Però chi scrive non ha niente da imparare. Se ti permetti di consigliare, di proporre un cammino di crescita, sei solo un incapace.

E’ la posizione perfetta per giustificare superficialità e dilettantismo. Per pretendere di non essere sottoposto al alcun giudizio, perché “modestamente, non sono uno di quelli che ha bisogno di imparare”. E se qualcuno pensa che questa posizione sia più unica che rara, commette un errore.

Basterebbe chiedere a qualunque piccolo editore, che con fatica confeziona schede di lettura ovviamente severe e professionali: come risposta ottiene insulti, da parte del genio della letteratura.
Io non sono un genio. Visto i miei limiti (per esempio: non sono più giovane; sono un autodidatta; sono retorico e abbastanza prolisso e uso una prosa da anni ’50), probabilmente non arriverò mai in alto, ai livelli di Marquez, per esempio.

Però so accontentarmi.
Come ho già scritto, cerco un editor che mi dica: “Guarda, scrivi come una capra. Però se questo racconto lo riscrivi 82 volte, probabilmente ne esce qualcosa di non malvagio”.

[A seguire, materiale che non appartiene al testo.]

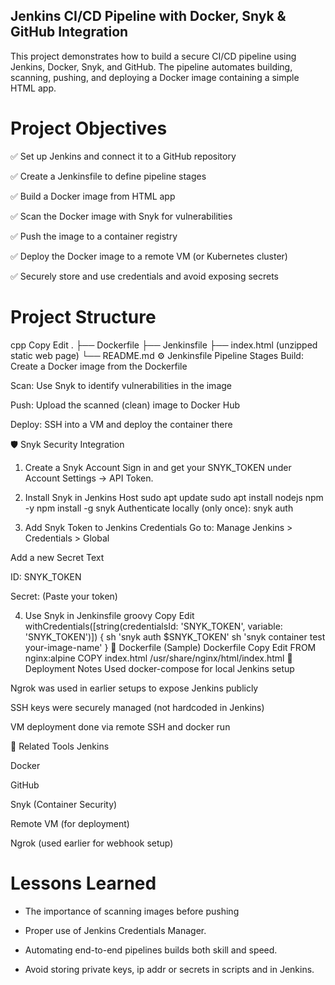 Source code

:  ## Jenkins CI/CD Pipeline with Docker, Snyk & GitHub Integration
This project demonstrates how to build a secure CI/CD pipeline using Jenkins, Docker, Snyk, and GitHub. The pipeline automates building, scanning, pushing, and deploying a Docker image containing a simple HTML app.

# Project Objectives
✅ Set up Jenkins and connect it to a GitHub repository

✅ Create a Jenkinsfile to define pipeline stages

✅ Build a Docker image from HTML app

✅ Scan the Docker image with Snyk for vulnerabilities

✅ Push the image to a container registry

✅ Deploy the Docker image to a remote VM (or Kubernetes cluster)

✅ Securely store and use credentials and avoid exposing secrets

# Project Structure
cpp
Copy
Edit
.
├── Dockerfile
├── Jenkinsfile
├── index.html  (unzipped static web page)
└── README.md
⚙️ Jenkinsfile Pipeline Stages
Build: Create a Docker image from the Dockerfile

Scan: Use Snyk to identify vulnerabilities in the image

Push: Upload the scanned (clean) image to Docker Hub

Deploy: SSH into a VM and deploy the container there

🛡️ Snyk Security Integration
1. Create a Snyk Account
Sign in and get your SNYK_TOKEN under Account Settings → API Token.

2. Install Snyk in Jenkins Host
sudo apt update
sudo apt install nodejs npm -y
npm install -g snyk
Authenticate locally (only once):
snyk auth
3. Add Snyk Token to Jenkins Credentials
Go to: Manage Jenkins > Credentials > Global

Add a new Secret Text

ID: SNYK_TOKEN

Secret: (Paste your token)

4. Use Snyk in Jenkinsfile
groovy
Copy
Edit
withCredentials([string(credentialsId: 'SNYK_TOKEN', variable: 'SNYK_TOKEN')]) {
    sh 'snyk auth $SNYK_TOKEN'
    sh 'snyk container test your-image-name'
}
🐳 Dockerfile (Sample)
Dockerfile
Copy
Edit
FROM nginx:alpine
COPY index.html /usr/share/nginx/html/index.html
🚀 Deployment Notes
Used docker-compose for local Jenkins setup

Ngrok was used in earlier setups to expose Jenkins publicly

SSH keys were securely managed (not hardcoded in Jenkins)

VM deployment done via remote SSH and docker run

🔗 Related Tools
Jenkins

Docker

GitHub

Snyk (Container Security)

Remote VM (for deployment)

Ngrok (used earlier for webhook setup)

# Lessons Learned
- The importance of scanning images before pushing

- Proper use of Jenkins Credentials Manager.

- Automating end-to-end pipelines builds both skill and speed.

- Avoid storing private keys, ip addr or secrets in scripts and in Jenkins.

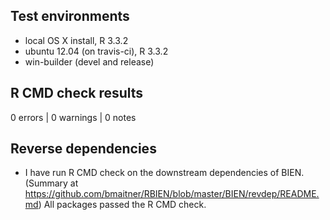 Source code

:## Test environments
* local OS X install, R 3.3.2
* ubuntu 12.04 (on travis-ci), R 3.3.2
* win-builder (devel and release)

## R CMD check results

0 errors | 0 warnings | 0 notes


## Reverse dependencies


* I have run R CMD check on the downstream dependencies of BIEN.
  (Summary at https://github.com/bmaitner/RBIEN/blob/master/BIEN/revdep/README.md)
  All packages passed the R CMD check.
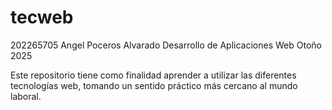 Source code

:# tecweb

202265705
Angel Poceros Alvarado
Desarrollo de Aplicaciones Web
Otoño 2025

Este repositorio tiene como finalidad aprender a utilizar las diferentes tecnologías web, tomando un sentido práctico más cercano al mundo laboral. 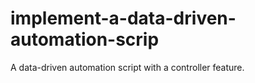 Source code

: # implement-a-data-driven-automation-scrip
A data-driven automation script with a controller feature.
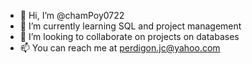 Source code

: - 👋 Hi, I’m @chamPoy0722
- 🌱 I’m currently learning SQL and project management
- 💞️ I’m looking to collaborate on projects on databases
- 📫 You can reach me at perdigon.jc@yahoo.com


<!---
chamPoy0722/chamPoy0722 is a ✨ special ✨ repository because its `README.md` (this file) appears on your GitHub profile.
You can click the Preview link to take a look at your changes.
--->
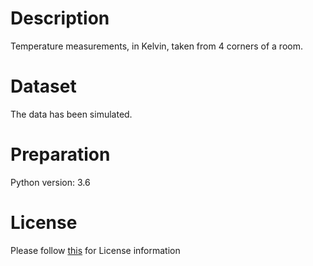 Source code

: # Description
Temperature measurements, in Kelvin, taken from 4 corners of a room.

# Dataset
The data has been simulated.

# Preparation
Python version: 3.6 

# License
Please follow [this](https://creativecommons.org/licenses/by-sa/4.0/) for License information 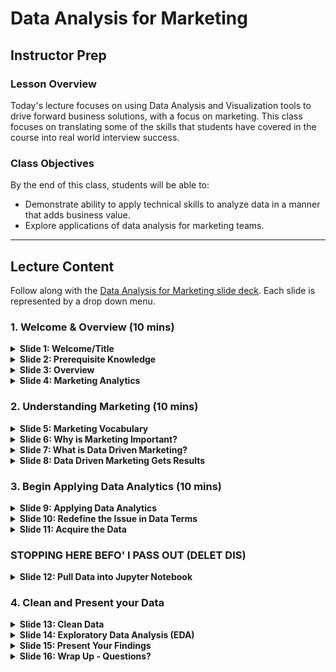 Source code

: # Data Analysis for Marketing

## Instructor Prep

### Lesson Overview

Today's lecture focuses on using Data Analysis and Visualization tools to drive forward business solutions, with a focus on marketing. This class focuses on translating some of the skills that students have covered in the course into real world interview success.

### Class Objectives

By the end of this class, students will be able to:

* Demonstrate ability to apply technical skills to analyze data in a manner that adds business value.
* Explore applications of data analysis for marketing teams.

- - -

## Lecture Content

Follow along with the [Data Analysis for Marketing slide deck](https://docs.google.com/presentation/d/1ssuYbYefIcWHKs5XLQj5EXjzneW1OX5ip-VSvgrAvNQ/edit#slide=id.gc6f919934_0_0). Each slide is represented by a drop down menu.

### 1. Welcome & Overview (10 mins)

<details>
   <summary><strong>Slide 1: Welcome/Title</strong></summary>

* Welcome students to todays webinar. Feel free to open up with an icebreaker, such as "Popcorn".

  * To play Popcorn, Introduce yourself to the class, then choose a student to introduce themselves. Have them call on another, and so on until all students have introduced themselves or more than 5 minutes has gone by.

  * One way to encourage engagement is to ask students to name a fun fact along with their introduction, maybe even specify their favorite animal/song/vacation spot? Feel free to add a personal touch.

</details>

<details>
   <summary><strong>Slide 2: Prerequisite Knowledge</strong></summary>

* Before diving into content, let's take this opportunity to see how the class is feeling about each one of the following topics.

* Using fist-to-five, with fist meaning <code>"I'm completely lost - I have no understanding of what's going on or where I am"</code> and five meaning <code>"I AM THE CODE!!"</code> tell me how you feel about:

  * Python
  * Linear Regression
  * Data Cleaning
  * Exploratory Data Analysis (EDA)

* Encourage students who are less confident about their skill levels to participate in office hours. Use this opportunity to remind them that tutoring is also included with the Boot Camp.

</details>

<details>
   <summary><strong>Slide 3: Overview</strong></summary>
  
* Today we will be learning how to apply some of our newfound Data Analysis and Visualization skills to drive forward business solutions.

* This lecture will primarily focus on how we can use Data to support a Marketing team.

* It is highly likely that when you interview for real world Data jobs, that you will be asked to develop on-the-fly solutions to practical business problems.

* The ability to demonstrate the application of technical skills to answer business and marketing questions could be the key to a successful interview and a new career.

</details>

<details>
   <summary><strong>Slide 4: Marketing Analytics</strong></summary>

* Encourage students that enjoy the content of this lecture to look into Marketing Analytics as a potential future career move.

* Many of the skills learned in this course translate directly to the role of a Marketing Analyst. Applicable skills include:

  * Data Visualization
  * Data Queries
  * Creating Stories from Data
  * Deriving Data-Driven Insights
  * Coding
  * Analytics Tools

</details>

### 2. Understanding Marketing (10 mins)

<details>
   <summary><strong>Slide 5: Marketing Vocabulary</strong></summary>

* In order for students to fully grasp the concepts covered in today's lecture and to prepare them to speak the lingo if they find themselves preparing data for a marketing department, it is important to cover a few key vocabulary terms.

* Share [marketing_vocab.pdf](./marketing_vocab.pdf) with class as reference material. Open link on screen and choose and few important keywords to highlight.

</details>

<details>
   <summary><strong>Slide 6: Why is Marketing Important?</strong></summary>

* It can be argued that Marketing is the single most important factor in determining whether or not a business will succeed.

* Marketing departments buy ads, write copy, bid on keywords, organize events, and identify target demographics to market to.

* In other words, they are responsible for engagement strategies and maintainining relationships with their audience.

</details>

<details>
   <summary><strong>Slide 7: What is Data Driven Marketing?</strong></summary>

* Data Driven Marketing is the process of using available data to gain industry and performance insights, in turn allowing the business to make more informed marketing decisions.

* Run class through the four part process listed in the chart and ask students if they can relate this process to the processes that they've covered in class

* Use the following as some potential examples of marketing problems that require Data Driven solutions:

  * "Some of our KPIs seems to be decreasing, could you help us determine what may be leading to this sudden decline in performance?"
  * "Could you gather data to help us determine which marketing efforts are driving the highest amount of conversions?"

* Make sure to highlight this potential issue, as it will be followed up in the next section:

  * “Our CPA is pretty high and we want to invest in clients with the highest Lifetime value. Can you help us?”

</details>

<details>
   <summary><strong>Slide 8: Data Driven Marketing Gets Results</strong></summary>

* Data Driven Marketing has completely reshaped the way that companies engage with customers, design marketing campaigns, and determine which assets are critical and worth continuing to expense.

  * Explain that DDM has been shown to improve Efficiency, Engagement, and Performance when applied to marketing strategy.

* There are many inspiring statistics to vouch for the relevance and importance of DDM. Let's take some time to highlight a few of the best:

  * Companies that utilize DDM are 6 times more likely to be profitable.
  * Businesses with data-driven strategies have five to eight times as much ROI.
  * 40% of brands plan to expand their DDM budgets.
  * Marketers that exceeded revenue goals used Data Driven Personalization 83% of the time.
  * 64% of marketing executives "strongly agree" that DDM is crucial to business.

</details>

### 3. Begin Applying Data Analytics (10 mins)

<details>
   <summary><strong>Slide 9: Applying Data Analytics</strong></summary>

* The first step in solving any problem is to rephrase it in terminology that works for you. Let's use this question from earlier for example:

  * “Our CPA is pretty high and we want to only invest in clients with the highest LTV. Can you help us?”

* Let's remove all irrelevant content so that we can focus on what data we actually need to be gathering.

* How could we re-phrase this question in Data terms?

  * “What traits do customers with high LTV share?”

</details>

<details>
   <summary><strong>Slide 10: Redefine the Issue in Data Terms</strong></summary>

* The first step in solving any problem is to rephrase it in terminology that works for you. Let's use this question from earlier for example:

  * “Our CPA is pretty high and we want to only invest in clients with the highest LTV. Can you help us?”

* Let's remove all irrelevant content so that we can focus on what data we actually need to be gathering.

* How could we re-phrase this question in Data terms?

  * “What traits do customers with high LTV share?”

</details>

<details>
   <summary><strong>Slide 11: Acquire the Data</strong></summary>

* The best place to start in this case is probably to ask marketing where they store data.

  * Let's imagine for this example that they use SalesForce and for some reason you can’t access it.

  * No problem! Have them
run a fresh report and send over a <code>.csv</code> file.

</details>

###  STOPPING HERE BEFO' I PASS OUT (DELET DIS)

<details>
   <summary><strong>Slide 12: Pull Data into Jupyter Notebook</strong></summary>

* Let's use some Python to import our CSV file into a Jupyter Notebook:

</details>

### 4. Clean and Present your Data

<details>
   <summary><strong>Slide 13: Clean Data</strong></summary>

* **Ask the Class:** What should we do if 5 of 1,000,000 records are missing age, but we suspect that Age is relevant to CLTV?
  * **Answer:** A quantity this small shouldn't matter enough to throw off such a large sample size. If age is relevant, it is probably best to just throw away these five outliders.
  * We definitely don't want to remove columns that have relevant data.
  * If 50% of data was missing age, we would keep all of those clients' data without the age column, to prevent from losing such a huge amount of Data.

</details>

<details>
   <summary><strong>Slide 14: Exploratory Data Analysis (EDA)</strong></summary>

* Let's use some more Python code to plot our data and analyze CLTV against each other factor listed in the CSV.

* Our goal is to use regression analysis to look for the strongest correlations between our various criteria and CLTV.

</details>

<details>
   <summary><strong>Slide 15: Present Your Findings</strong></summary>

* Consider employer needs when assembling a presentation from your findings.

  * What are the real problems facing marketing teams?

  * Are they worried about lifetime value, or value in the next year?

* Make it your goal to always exceed employer expectations and go the extra step.

  * Perhaps in your Analysis you stumble upon information that you know could be highly valuable to your company. Don't hesitate to include it just because it isn't specifically what you are solving for!

</details>

<details>
   <summary><strong>Slide 16: Wrap Up - Questions?</strong></summary>

* Thank the class for their time and participation.

* If time permits, be sure to allow the class time to ask any lingering questions that they may have. If answers will be too lengthy, refer the student to office hours.

</details> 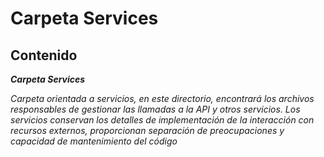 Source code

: # Carpeta Services

## Contenido

**_Carpeta Services_**

_Carpeta orientada a servicios, en este directorio, encontrará los archivos responsables de gestionar las llamadas a la API y otros servicios. Los servicios conservan los detalles de implementación de la interacción con recursos externos, proporcionan separación de preocupaciones y capacidad de mantenimiento del código_
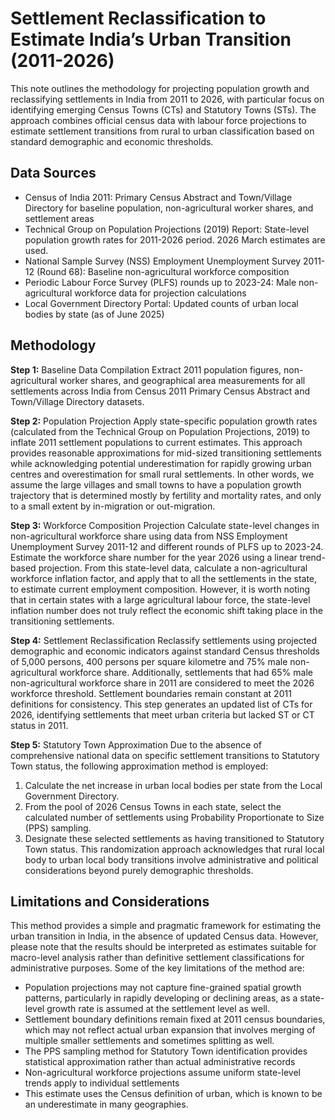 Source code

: # Settlement Reclassification to Estimate India’s Urban Transition (2011-2026)

This note outlines the methodology for projecting population growth and reclassifying settlements in India from 2011 to 2026, with particular focus on identifying emerging Census Towns (CTs) and Statutory Towns (STs). The approach combines official census data with labour force projections to estimate settlement transitions from rural to urban classification based on standard demographic and economic thresholds.

## Data Sources
* Census of India 2011: Primary Census Abstract and Town/Village Directory for baseline population, non-agricultural worker shares, and settlement areas
*	Technical Group on Population Projections (2019) Report: State-level population growth rates for 2011-2026 period. 2026 March estimates are used.
*	National Sample Survey (NSS) Employment Unemployment Survey 2011-12 (Round 68): Baseline non-agricultural workforce composition
*	Periodic Labour Force Survey (PLFS) rounds up to 2023-24: Male non-agricultural workforce data for projection calculations
*	Local Government Directory Portal: Updated counts of urban local bodies by state (as of June 2025)

## Methodology
**Step 1:** Baseline Data Compilation
Extract 2011 population figures, non-agricultural worker shares, and geographical area measurements for all settlements across India from Census 2011 Primary Census Abstract and Town/Village Directory datasets.

**Step 2:** Population Projection
Apply state-specific population growth rates (calculated from the Technical Group on Population Projections, 2019) to inflate 2011 settlement populations to current estimates. This approach provides reasonable approximations for mid-sized transitioning settlements while acknowledging potential underestimation for rapidly growing urban centres and overestimation for small rural settlements. In other words, we assume the large villages and small towns to have a population growth trajectory that is determined mostly by fertility and mortality rates, and only to a small extent by in-migration or out-migration.

**Step 3:** Workforce Composition Projection
Calculate state-level changes in non-agricultural workforce share using data from NSS Employment Unemployment Survey 2011-12 and different rounds of PLFS up to 2023-24. Estimate the workforce share number for the year 2026 using a linear trend-based projection. From this state-level data, calculate a non-agricultural workforce inflation factor, and apply that to all the settlements in the state, to estimate current employment composition. However, it is worth noting that in certain states with a large agricultural labour force, the state-level inflation number does not truly reflect the economic shift taking place in the transitioning settlements.

**Step 4:** Settlement Reclassification
Reclassify settlements using projected demographic and economic indicators against standard Census thresholds of 5,000 persons, 400 persons per square kilometre and 75% male non-agricultural workforce share. Additionally, settlements that had 65% male non-agricultural workforce share in 2011 are considered to meet the 2026 workforce threshold. Settlement boundaries remain constant at 2011 definitions for consistency. This step generates an updated list of CTs for 2026, identifying settlements that meet urban criteria but lacked ST or CT status in 2011.

**Step 5:** Statutory Town Approximation
Due to the absence of comprehensive national data on specific settlement transitions to Statutory Town status, the following approximation method is employed:
1. Calculate the net increase in urban local bodies per state from the Local Government Directory.
2. From the pool of 2026 Census Towns in each state, select the calculated number of settlements using Probability Proportionate to Size (PPS) sampling.
3. Designate these selected settlements as having transitioned to Statutory Town status.
This randomization approach acknowledges that rural local body to urban local body transitions involve administrative and political considerations beyond purely demographic thresholds.

## Limitations and Considerations
This method provides a simple and pragmatic framework for estimating the urban transition in India, in the absence of updated Census data. However, please note that the results should be interpreted as estimates suitable for macro-level analysis rather than definitive settlement classifications for administrative purposes. Some of the key limitations of the method are:
*	Population projections may not capture fine-grained spatial growth patterns, particularly in rapidly developing or declining areas, as a state-level growth rate is assumed at the settlement level as well.
*	Settlement boundary definitions remain fixed at 2011 census boundaries, which may not reflect actual urban expansion that involves merging of multiple smaller settlements and sometimes splitting as well.
*	The PPS sampling method for Statutory Town identification provides statistical approximation rather than actual administrative records
*	Non-agricultural workforce projections assume uniform state-level trends apply to individual settlements
*	This estimate uses the Census definition of urban, which is known to be an underestimate in many geographies.


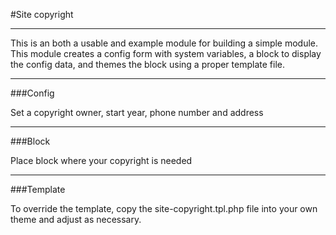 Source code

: #Site copyright

---

This is an both a usable and example module for building a simple module. This module creates a config form with system variables, a block to display the config data, and themes the block using a proper template file.

---

###Config

Set a copyright owner, start year, phone number and address

---

###Block

Place block where your copyright is needed

---

###Template

To override the template, copy the site-copyright.tpl.php file into your own theme and adjust as necessary. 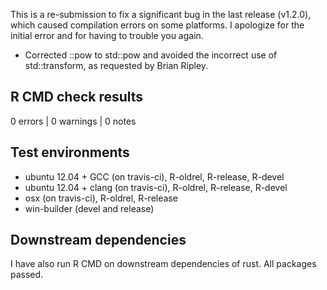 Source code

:This is a re-submission to fix a significant bug in the last release (v1.2.0), which caused compilation errors on some platforms. I apologize for the initial error and for having to trouble you again.

* Corrected ::pow to std::pow and avoided the incorrect use of std::transform,  as requested by Brian Ripley.

## R CMD check results

0 errors | 0 warnings | 0 notes

## Test environments

- ubuntu 12.04 + GCC (on travis-ci), R-oldrel, R-release, R-devel
- ubuntu 12.04 + clang (on travis-ci), R-oldrel, R-release, R-devel
- osx (on travis-ci), R-oldrel, R-release
- win-builder (devel and release)

## Downstream dependencies

I have also run R CMD on downstream dependencies of rust.
All packages passed.
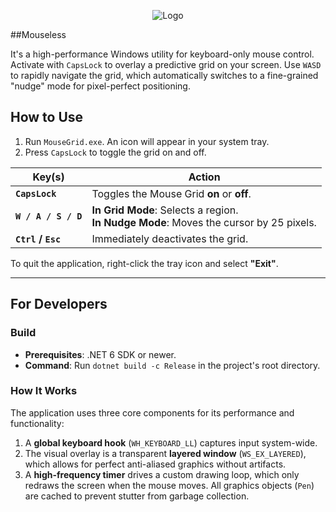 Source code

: <p align="center">
  <img src="app.ico" alt="Logo">
</p>
##Mouseless

It's a high-performance Windows utility for keyboard-only mouse control. Activate with `CapsLock` to overlay a predictive grid on your screen. Use `WASD` to rapidly navigate the grid, which automatically switches to a fine-grained "nudge" mode for pixel-perfect positioning.

## How to Use

1.  Run `MouseGrid.exe`. An icon will appear in your system tray.
2.  Press `CapsLock` to toggle the grid on and off.

| Key(s)           | Action                                                                                                 |
| ---------------- | ------------------------------------------------------------------------------------------------------ |
| **`CapsLock`**   | Toggles the Mouse Grid **on** or **off**.                                                              |
| **`W / A / S / D`** | **In Grid Mode**: Selects a region. <br> **In Nudge Mode**: Moves the cursor by 25 pixels.          |
| **`Ctrl` / `Esc`** | Immediately deactivates the grid.                                                                      |

To quit the application, right-click the tray icon and select **"Exit"**.

---

## For Developers

### Build

-   **Prerequisites**: .NET 6 SDK or newer.
-   **Command**: Run `dotnet build -c Release` in the project's root directory.

### How It Works

The application uses three core components for its performance and functionality:
1.  A **global keyboard hook** (`WH_KEYBOARD_LL`) captures input system-wide.
2.  The visual overlay is a transparent **layered window** (`WS_EX_LAYERED`), which allows for perfect anti-aliased graphics without artifacts.
3.  A **high-frequency timer** drives a custom drawing loop, which only redraws the screen when the mouse moves. All graphics objects (`Pen`) are cached to prevent stutter from garbage collection.
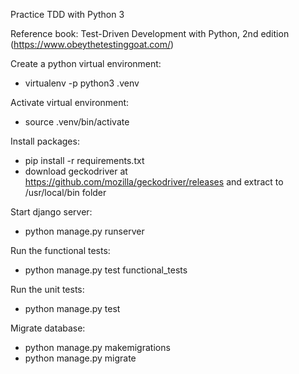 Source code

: Practice TDD with Python 3

Reference book: Test-Driven Development with Python, 2nd edition (https://www.obeythetestinggoat.com/)

Create a python virtual environment: 
- virtualenv -p python3 .venv

Activate virtual environment: 
- source .venv/bin/activate

Install packages: 
- pip install -r requirements.txt
- download geckodriver at https://github.com/mozilla/geckodriver/releases and extract to /usr/local/bin folder

Start django server:
- python manage.py runserver

Run the functional tests:
- python manage.py test functional_tests

Run the unit tests:
- python manage.py test

Migrate database:
- python manage.py makemigrations
- python manage.py migrate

Lo scrittore autentico, come De Luca per citarne uno, sa bene che ogni racconto o romanzo che sia, è come se fosse il primo. Deve ricominciare da capo, re-imparare, accostarsi con umiltà e determinazione alla parola e migliorare, migliorarsi.

E le scuole di scrittura? Non sfornano scrittori; ma persone migliori perché hanno imparato qualcosa di più sulla parola. Ne hanno compreso la forza, e anche quanto pretenda, se si decide di darle spazio. In questo campo, nessuno può garantire nulla; è terribile, ma anche meraviglioso.